For starters, the Vancouver Sun has an interesting piece that looks at the shifts brought about by Amazon’s Kindle and e-reader strategy, summarizing the issues facing the publishing industry at the moment. Amazon’s loss-leader strategy vs. agency pricing come in for discussion, as well as the possible effects of the DoJ antitrust lawsuit. It does seem to favor the publishing-industry side of things just a bit, though:
While the lawsuit sounds like good news for consumers, it’s possible it could be detrimental for publishers and authors who could be forced to sell their products for even lower prices to compete with Amazon.
“We hope it doesn’t lower prices, because that would harm revenues for publishers — and by extension authors — and we’re going to end up without any books,” [associate publisher of Arsenal Pulp Press and president of the Association of Book Publishers of British Columbia Robert] Ballantyne said. “With retail [business] crashing, publishers don’t need the lower prices.”
The more book prices are cut, consumer expectations for cheap books increase and book publishing becomes unsustainable, [Vancouver publisher Douglas & McIntyre chief operating officer Jesse] Finkelstein said.
The article also covers the examples of some self-publishing authors who have been able to make a decent living from their work, though is careful to point out that the huge successes are the exception, not the rule.
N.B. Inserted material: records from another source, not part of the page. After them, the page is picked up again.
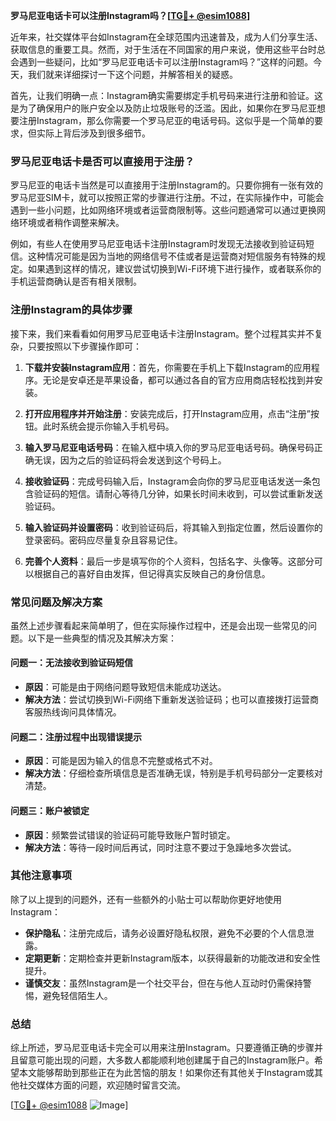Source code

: **罗马尼亚电话卡可以注册Instagram吗？[[TG💪+ @esim1088](https://t.me/s/esim1088)]**

近年来，社交媒体平台如Instagram在全球范围内迅速普及，成为人们分享生活、获取信息的重要工具。然而，对于生活在不同国家的用户来说，使用这些平台时总会遇到一些疑问，比如“罗马尼亚电话卡可以注册Instagram吗？”这样的问题。今天，我们就来详细探讨一下这个问题，并解答相关的疑惑。

首先，让我们明确一点：Instagram确实需要绑定手机号码来进行注册和验证。这是为了确保用户的账户安全以及防止垃圾账号的泛滥。因此，如果你在罗马尼亚想要注册Instagram，那么你需要一个罗马尼亚的电话号码。这似乎是一个简单的要求，但实际上背后涉及到很多细节。

### 罗马尼亚电话卡是否可以直接用于注册？

罗马尼亚的电话卡当然是可以直接用于注册Instagram的。只要你拥有一张有效的罗马尼亚SIM卡，就可以按照正常的步骤进行注册。不过，在实际操作中，可能会遇到一些小问题，比如网络环境或者运营商限制等。这些问题通常可以通过更换网络环境或者稍作调整来解决。

例如，有些人在使用罗马尼亚电话卡注册Instagram时发现无法接收到验证码短信。这种情况可能是因为当地的网络信号不佳或者是运营商对短信服务有特殊的规定。如果遇到这样的情况，建议尝试切换到Wi-Fi环境下进行操作，或者联系你的手机运营商确认是否有相关限制。

### 注册Instagram的具体步骤

接下来，我们来看看如何用罗马尼亚电话卡注册Instagram。整个过程其实并不复杂，只要按照以下步骤操作即可：

1. **下载并安装Instagram应用**：首先，你需要在手机上下载Instagram的应用程序。无论是安卓还是苹果设备，都可以通过各自的官方应用商店轻松找到并安装。

2. **打开应用程序并开始注册**：安装完成后，打开Instagram应用，点击“注册”按钮。此时系统会提示你输入手机号码。

3. **输入罗马尼亚电话号码**：在输入框中填入你的罗马尼亚电话号码。确保号码正确无误，因为之后的验证码将会发送到这个号码上。

4. **接收验证码**：完成号码输入后，Instagram会向你的罗马尼亚电话发送一条包含验证码的短信。请耐心等待几分钟，如果长时间未收到，可以尝试重新发送验证码。

5. **输入验证码并设置密码**：收到验证码后，将其输入到指定位置，然后设置你的登录密码。密码应尽量复杂且容易记住。

6. **完善个人资料**：最后一步是填写你的个人资料，包括名字、头像等。这部分可以根据自己的喜好自由发挥，但记得真实反映自己的身份信息。

### 常见问题及解决方案

虽然上述步骤看起来简单明了，但在实际操作过程中，还是会出现一些常见的问题。以下是一些典型的情况及其解决方案：

#### 问题一：无法接收到验证码短信
- **原因**：可能是由于网络问题导致短信未能成功送达。
- **解决方法**：尝试切换到Wi-Fi网络下重新发送验证码；也可以直接拨打运营商客服热线询问具体情况。

#### 问题二：注册过程中出现错误提示
- **原因**：可能是因为输入的信息不完整或格式不对。
- **解决方法**：仔细检查所填信息是否准确无误，特别是手机号码部分一定要核对清楚。

#### 问题三：账户被锁定
- **原因**：频繁尝试错误的验证码可能导致账户暂时锁定。
- **解决方法**：等待一段时间后再试，同时注意不要过于急躁地多次尝试。

### 其他注意事项

除了以上提到的问题外，还有一些额外的小贴士可以帮助你更好地使用Instagram：

- **保护隐私**：注册完成后，请务必设置好隐私权限，避免不必要的个人信息泄露。
- **定期更新**：定期检查并更新Instagram版本，以获得最新的功能改进和安全性提升。
- **谨慎交友**：虽然Instagram是一个社交平台，但在与他人互动时仍需保持警惕，避免轻信陌生人。

### 总结

综上所述，罗马尼亚电话卡完全可以用来注册Instagram。只要遵循正确的步骤并且留意可能出现的问题，大多数人都能顺利地创建属于自己的Instagram账户。希望本文能够帮助到那些正在为此苦恼的朋友！如果你还有其他关于Instagram或其他社交媒体方面的问题，欢迎随时留言交流。

[[TG💪+ @esim1088](https://t.me/s/esim1088) ![Image](https://i.postimg.cc/4NQfJmqS/Snipaste-2025-05-13-00-14-12.png)]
Meanwhile, author Peter Nowak recently talked with Russ Grandinetti, Amazon’s VP of Kindle content. Grandinetti observed that publishers need to be thinking about how to stay relevant in today’s world:
“The question is not, will reading become increasingly digital, that seems very likely. The question then becomes for the people who add value and try to be useful to authors and readers – and that includes publishers and booksellers – how do you evolve being useful in a digital world? … Nobody in publishing was thinking about whether their authors needed a Twitter feed five or 10 years ago, but it’s probably something they’re thinking a lot about now. Publishers will have to explore how to listen to authors, observe what sells books and find a way to adapt and be useful in that scenario.”
Grandinetti adds that it’s great that authors are getting more choices now, more options in how to publish than just to submit it to a traditional publishing house. He also points out that most people who buy the Kindle often buying three to four times more books afterward, and find that they are “recapturing minutes of the day for reading” that they did not have before—so reading at least does have a future, even if publishers are having trouble finding the way to reach it.
We’re living in an interesting time for the publishing industry. Maybe in a few years, after all the legalities have been thrashed out and publishers have at last been forced to adapt or die, we’ll see things start to settle down. Or maybe not. Either way, there’s a lot of uncertainty going around right now, and I wonder whether we’ll think things are better or worse in five years or so?